Esempi scemi a parte, non dobbiamo rassegnarci per forza al cervello cavernicolo.

Prendiamo l’umore nefasto da risveglio: una jattura universale. Eppure, sapete cosa? Se pensiamo che sarà una giornata demmerda, abbiamo ragione. Se pensiamo che andrà bene, abbiamo ragione. E non nel senso del pensiero positivo. Sono poche le piaghe oggettive, come la formula panino al salame + caffelatte dei bar locali. Il resto è più spesso una questione di interpretazione, che dipende da tanti fattori: non ultimo, il nostro atteggiamento. Prendete la mia prof. di storia al liceo! Alla prima interrogazione le parlai del connubio stato-chiesa in non so che periodo medievale: lei assentì tutta contenta. Per quando eravamo arrivate alla seconda interrogazione, l’esimia già mi schifava: quando ripetei il concetto, mi informò disgustata che nell’epoca in questione non c’era alcun connubio stato-chiesa. Ecco un primo pensiero positivo: nessuno di noi è la mia prof di storia al liceo. Noi abbiamo una vita.
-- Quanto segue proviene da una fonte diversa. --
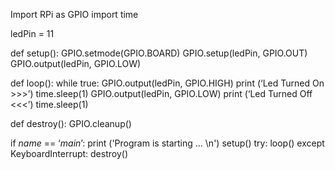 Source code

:Import RPi as GPIO
import time

ledPin = 11

def setup():
       GPIO.setmode(GPIO.BOARD)
       GPIO.setup(ledPin, GPIO.OUT)
       GPIO.output(ledPin, GPIO.LOW)


def loop():
      while true:
              GPIO.output(ledPin, GPIO.HIGH)
               print (‘Led Turned On >>>’)
               time.sleep(1)
               GPIO.output(ledPin, GPIO.LOW)
               print (‘Led Turned Off <<<’)
               time.sleep(1)

def destroy():
       GPIO.cleanup()

if _name_ == ‘_main_’:
   print ('Program is starting ... \n')
   setup()
   try:
        loop()
   except KeyboardInterrupt:
        destroy()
Senza scomodare il sistema scolastico italiano, basta un dettaglio minimo a cambiare l’umore e, spesso, la giornata! Stamattina mi sento vispa per pura cazzimma: ronfavo al punto che ho registrato i miagolii di Archie quando questi erano già cessati. E vai! Non me ne vogliate, è che anche il piccoletto miagola per cazzimma, visto che non tollera che io dorma quando è sveglio lui. Da lì è stata tutta una catena di sorrisi, che mi stanno facendo digerire pure l’idea dell’esame di inglese che devo dare oggi su Duolingo (giuro!). Che rottura di gonadi, ma almeno non devo prenotare in anticipo e sganciare 220 euro come per l’IELTS. Che vada bene pure la poracciata Duolingo è un altro lato positivo di aver scelto un’università non proprio facoltosa per il sospirato master in psicologia, anche se, come motivazione, la retta bassina (per il Regno Unito) resta in pole!

Non prometto niente: domani magari mi chiedete di Archie e dell’esame, e io vi mangio a colazione.

Ma oggi mi sono ricordata che dovremmo piantarla con la mania del pessimismo e fastidio a prescindere: pensiamo ci protegga da “ogni evenienza”, e invece l’evenienza si presenta solo una volta ogni tanto, come il serpente che il nostro bis-bis-bis doveva distinguere da una foglia secca. Solo che lo stress, oggi, ammazza più dei serpenti, dunque il rapporto costi-benefici del nostro pessimismo ancestrale non è proprio grandioso, ma è più simile a quello di un’ingombrante pentola elettrica che abbiamo smesso di usare. Va’ che oggi, se il buon umore continua, mi preparo un pranzo come si deve…

Uhm, no, per quello ci vediamo tra altri ventimila anni.